Silver Streak
In the 1940s and 1950s a joy of going to the postoffice was the sometime opportunity to rush across the street to the Lloyd Pontiac Cadillac showroom,
look at the cars, peruse the brochure rack quickly, and take any new car folder that wasn’t already in my stash. The building is a Merrill-Lynch office today.
Much of that stash is stored safely upstairs in the car trunk Joe gave me some years ago, one of my treasures.
Seems to me Rayford said his father got into the car business in 1935, and they sold one car their first year, the worst part of the Great Depression.
My guess is, it was a Pontiac. The 1935 model was the first year Pontiac used the “Silver Streak” and it lasted through the 1956 model year.
From the 1935 model on, GM cars, including Pontiac, boasted the solid steel “turret top,” a huge design step forward from the old fabric tops.
My friend Weldon once told me that he had a 1935 Chevrolet Standard, which did not have the turret top, and the roof leaked on the passenger side; on dates, his girlfriend had to scoot over close to him to keep from getting wet. So maybe the turret top was not a step forward after all.

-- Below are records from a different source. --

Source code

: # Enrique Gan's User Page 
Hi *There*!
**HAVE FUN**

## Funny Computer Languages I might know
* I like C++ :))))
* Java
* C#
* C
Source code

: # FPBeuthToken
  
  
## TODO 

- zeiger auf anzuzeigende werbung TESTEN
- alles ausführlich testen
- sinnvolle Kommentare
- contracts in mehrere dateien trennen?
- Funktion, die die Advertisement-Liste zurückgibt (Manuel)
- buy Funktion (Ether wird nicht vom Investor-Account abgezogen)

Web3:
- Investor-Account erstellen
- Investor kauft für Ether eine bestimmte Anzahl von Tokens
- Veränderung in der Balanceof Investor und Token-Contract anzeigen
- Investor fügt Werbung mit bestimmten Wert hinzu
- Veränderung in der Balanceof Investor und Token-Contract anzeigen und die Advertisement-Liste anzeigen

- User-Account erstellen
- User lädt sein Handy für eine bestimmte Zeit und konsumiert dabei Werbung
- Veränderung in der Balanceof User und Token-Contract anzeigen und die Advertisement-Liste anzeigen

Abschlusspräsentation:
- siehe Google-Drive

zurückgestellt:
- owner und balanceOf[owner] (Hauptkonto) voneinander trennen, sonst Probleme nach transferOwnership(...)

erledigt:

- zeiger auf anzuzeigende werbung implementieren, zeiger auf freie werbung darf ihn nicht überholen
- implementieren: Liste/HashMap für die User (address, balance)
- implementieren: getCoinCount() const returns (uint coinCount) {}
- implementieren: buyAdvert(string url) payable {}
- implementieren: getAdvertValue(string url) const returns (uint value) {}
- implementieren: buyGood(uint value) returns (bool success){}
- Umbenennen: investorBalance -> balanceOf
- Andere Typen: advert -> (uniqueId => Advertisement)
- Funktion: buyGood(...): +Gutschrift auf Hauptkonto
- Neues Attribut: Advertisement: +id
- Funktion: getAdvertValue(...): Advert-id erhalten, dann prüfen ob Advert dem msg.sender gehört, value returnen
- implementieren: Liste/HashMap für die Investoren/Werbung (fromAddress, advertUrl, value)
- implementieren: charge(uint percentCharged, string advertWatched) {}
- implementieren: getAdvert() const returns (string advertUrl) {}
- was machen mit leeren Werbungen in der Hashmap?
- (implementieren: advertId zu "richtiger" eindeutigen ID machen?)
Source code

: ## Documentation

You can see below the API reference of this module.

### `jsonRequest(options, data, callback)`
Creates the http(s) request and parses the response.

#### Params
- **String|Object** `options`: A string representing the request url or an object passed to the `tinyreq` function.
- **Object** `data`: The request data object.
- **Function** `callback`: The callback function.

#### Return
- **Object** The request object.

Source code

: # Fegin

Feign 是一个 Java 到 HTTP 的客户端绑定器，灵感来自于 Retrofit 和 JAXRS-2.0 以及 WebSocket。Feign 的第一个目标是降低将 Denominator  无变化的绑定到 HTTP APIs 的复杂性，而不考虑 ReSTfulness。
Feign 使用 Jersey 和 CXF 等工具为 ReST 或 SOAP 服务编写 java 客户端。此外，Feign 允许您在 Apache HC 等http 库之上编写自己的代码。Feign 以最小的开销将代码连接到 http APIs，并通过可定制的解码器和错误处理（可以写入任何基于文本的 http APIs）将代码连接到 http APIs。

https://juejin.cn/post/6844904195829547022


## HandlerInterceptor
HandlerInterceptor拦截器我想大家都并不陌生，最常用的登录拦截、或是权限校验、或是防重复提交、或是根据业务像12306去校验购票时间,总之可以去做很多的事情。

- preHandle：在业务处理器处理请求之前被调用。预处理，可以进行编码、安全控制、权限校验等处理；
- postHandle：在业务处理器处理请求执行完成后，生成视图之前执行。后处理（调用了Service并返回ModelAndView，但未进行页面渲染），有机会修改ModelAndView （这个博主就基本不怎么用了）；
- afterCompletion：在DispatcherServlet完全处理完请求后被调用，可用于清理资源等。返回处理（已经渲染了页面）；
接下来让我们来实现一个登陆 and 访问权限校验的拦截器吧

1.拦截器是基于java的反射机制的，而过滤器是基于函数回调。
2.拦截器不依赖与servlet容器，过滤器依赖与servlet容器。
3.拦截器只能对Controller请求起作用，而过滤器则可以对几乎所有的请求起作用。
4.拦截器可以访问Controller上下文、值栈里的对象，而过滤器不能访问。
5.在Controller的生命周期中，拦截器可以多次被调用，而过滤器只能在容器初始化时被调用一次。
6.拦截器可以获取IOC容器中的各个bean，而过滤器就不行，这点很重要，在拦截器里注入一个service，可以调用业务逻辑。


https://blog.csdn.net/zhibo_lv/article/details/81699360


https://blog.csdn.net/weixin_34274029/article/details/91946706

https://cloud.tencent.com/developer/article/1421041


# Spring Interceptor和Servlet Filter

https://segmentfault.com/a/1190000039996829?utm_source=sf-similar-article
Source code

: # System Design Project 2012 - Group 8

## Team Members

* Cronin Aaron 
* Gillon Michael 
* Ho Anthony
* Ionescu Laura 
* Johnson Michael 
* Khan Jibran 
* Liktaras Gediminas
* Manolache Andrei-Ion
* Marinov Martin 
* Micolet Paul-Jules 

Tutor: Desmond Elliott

Distinctive to Pontiac cars, the silver streak was a wide ribbon that started in the front of the car with the grill and hood ornament, and swept down the hood to the windshield. For some years but not all, it picked up on the rear of the car at the back window and flowed down the trunk lid.
The 1955 and 56 models had dual silver streaks. The distinctive Pontiac ribbon was discontinued with the 1957 model year.
For the 1935 model year only, GM cars, including Pontiac, had what now is called “suicide doors” - back-hinged, front-opening doors for the front doors. They were unique to that model year. Rumble seats were still in vogue too.
Offering both six and eight cylinder flat-head engines, Pontiac was then called a “medium priced” car in the GM line (Chevrolet, Pontiac, Oldsmobile, Buick, Cadillac). It was always one of my favorites.
During our Pennsylvania years, Linda and I had two Pontiac cars, one a gold Firebird. But in my growing up years of the 1930s, 40s, 50s, the only Pontiac we had was the 1936 Silver Streak business coupe that my father bought used in the forties and converted into a pickup truck for use in his fish business.